Es gibt eine genetische Komponente beim Menschen. Zehn Infizierte haben es leicht, der elfte landet auf der Intensivstation: Es muss also Wirtsfaktoren geben, die, abseits von Alter und Vorerkrankungen, die Schwere der Infektion beeinflussen. Wir haben in einer Studie auf die Immunantwort der Natürlichen Killerzellen des Immunsystems fokussiert, die früh in der Viren-Abwehr aktiv werden. Bei Sars-CoV-2 zeigte sich, dass eine Mutation in einem Rezeptor dieser Killer-Zellen die Schwere des Verlaufs beeinflusst.

Ein schwerer Verlauf von Covid-19 hat also genetische Ursachen?

Durchaus. Verschiedene genetische Faktoren im Menschen sind mit schweren Virusinfektionen verknüpft. Individuelle genetische Profile kommen mit bestimmten Viren schlechter zurande.

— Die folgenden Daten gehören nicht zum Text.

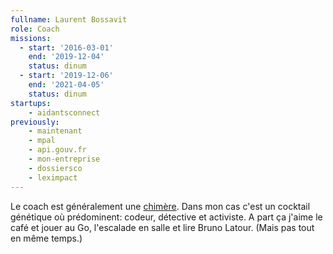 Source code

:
 ```yaml
---
fullname: Laurent Bossavit
role: Coach
missions:
  - start: '2016-03-01'
    end: '2019-12-04'
    status: dinum
  - start: '2019-12-06'
    end: '2021-04-05'
    status: dinum
startups:
    - aidantsconnect
previously:
    - maintenant
    - mpal
    - api.gouv.fr
    - mon-entreprise
    - dossiersco
    - leximpact
---
```


Le coach est généralement une [chimère](https://fr.wikipedia.org/wiki/Chim%C3%A8re). Dans mon cas c'est un cocktail génétique où prédominent: codeur, détective et activiste. A part ça j'aime le café et jouer au Go, l'escalade en salle et lire Bruno Latour. (Mais pas tout en même temps.)
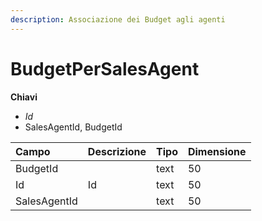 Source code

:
 ```yaml
---
description: Associazione dei Budget agli agenti
---
```

# BudgetPerSalesAgent

**Chiavi**

- *Id*
- SalesAgentId, BudgetId

| Campo | Descrizione | Tipo | Dimensione | 
| :--- | :--- | :--- | :--- |
| BudgetId |  | text | 50 |
| Id | Id | text | 50 |
| SalesAgentId |  | text | 50 |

Wenn die Immunantwort genetisch bedingt gegen bestimmte Viren weniger gut funktioniert, haben die Viren bessere Chancen. Vielleicht können wir in Zukunft, wenn wir alle Faktoren dieses Profils kennen, unser genetisches Risiko für Viruserkrankungen testen lassen.

Wie hat das Coronavirus Ihre Arbeit verändert?

Es hat unser Fach unglaublich in den Vordergrund gerückt und unser Arbeitsleben dramatisch intensiviert. Unser ganzes Institut wurde massiv in die Medien und in die Beratung geholt.